Petra Saviñón Ferreras
El culto a la frugalidad, al consumismo, al gasto desproporcionado, el afán por adquirir artículos de mera decoración, son una constante antigua, pero es a final de año cuando están más evidenciados.
Porque hay más espacios en un solo mes para saciarlos y porque está regao el dinero y justo entonces llega ese cosquilleo al cerebro que lo acelera a mil por hora.
Esos comportamientos vanales arrojan una imagen de que lo que construimos como sociedad es probable que no sea lo que nos llevará a fortalecerla, a sanearla para los que siguen en ruta.
Es el mismo vivir a prisa lo que nos deja esa sensación de embotamiento, de una euforia que nos arrasa con sus efectos devastadores y la adoramos, porque no queremos despertar a una realidad que no sabemos transformar.

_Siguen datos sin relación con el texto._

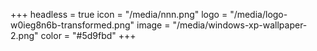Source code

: +++
headless = true
icon = "/media/nnn.png"
logo = "/media/logo-w0ieg8n6b-transformed.png"
image = "/media/windows-xp-wallpaper-2.png"
color = "#5d9fbd"
+++
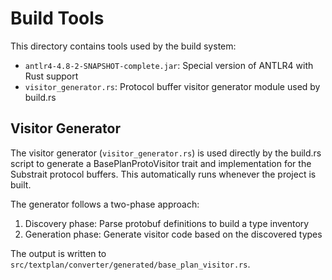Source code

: # Build Tools

This directory contains tools used by the build system:

- `antlr4-4.8-2-SNAPSHOT-complete.jar`: Special version of ANTLR4 with Rust support
- `visitor_generator.rs`: Protocol buffer visitor generator module used by build.rs

## Visitor Generator

The visitor generator (`visitor_generator.rs`) is used directly by the build.rs script to generate a
BasePlanProtoVisitor trait and implementation for the Substrait protocol buffers. This automatically runs whenever the
project is built.

The generator follows a two-phase approach:

1. Discovery phase: Parse protobuf definitions to build a type inventory
2. Generation phase: Generate visitor code based on the discovered types

The output is written to `src/textplan/converter/generated/base_plan_visitor.rs`.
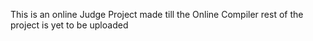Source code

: This is an online Judge Project made till the Online Compiler rest of the project is yet to be uploaded
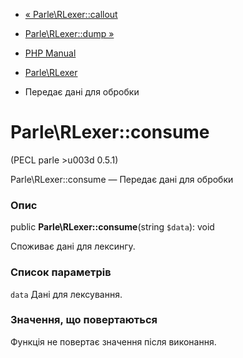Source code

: - [« Parle\RLexer::callout](parle-rlexer.callout.md)
- [Parle\RLexer::dump »](parle-rlexer.dump.md)

- [PHP Manual](index.md)
- [Parle\RLexer](class.parle-rlexer.md)
- Передає дані для обробки

# Parle\RLexer::consume

(PECL parle \>u003d 0.5.1)

Parle\RLexer::consume — Передає дані для обробки

### Опис

public **Parle\RLexer::consume**(string `$data`): void

Споживає дані для лексингу.

### Список параметрів

`data`
Дані для лексування.

### Значення, що повертаються

Функція не повертає значення після виконання.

Mejor existir en ese estado que enfrentar el miedo al cambio.
A veces ni la venida de la realidad nos sacude, por eso quizás de tanto repetirlo surte poco efecto, pero el llamado a la prudencia ya es en los asuetos un ritual que choca contra la siempre penosa verdad de una cifra de accidentes en los que nadie quiere estar envuelto.
Tal vez preciso porque todos nos vemos como espectadores y nunca como protagonistas de esas tragedias, nos agarran desprevenidos y así esos días feriados que invitan a gozadera y a cerreterear dejan estelas amargas.
De ese modo nos lleva la indolencia, con la excusa de que si trabajamos tanto, hay que aprovechar los pocos ratos de libertad porque la vida es una sola y exacto porque es solo una, cuando la colocamos entre las garras de la imprudencia no nos queda más que vacío.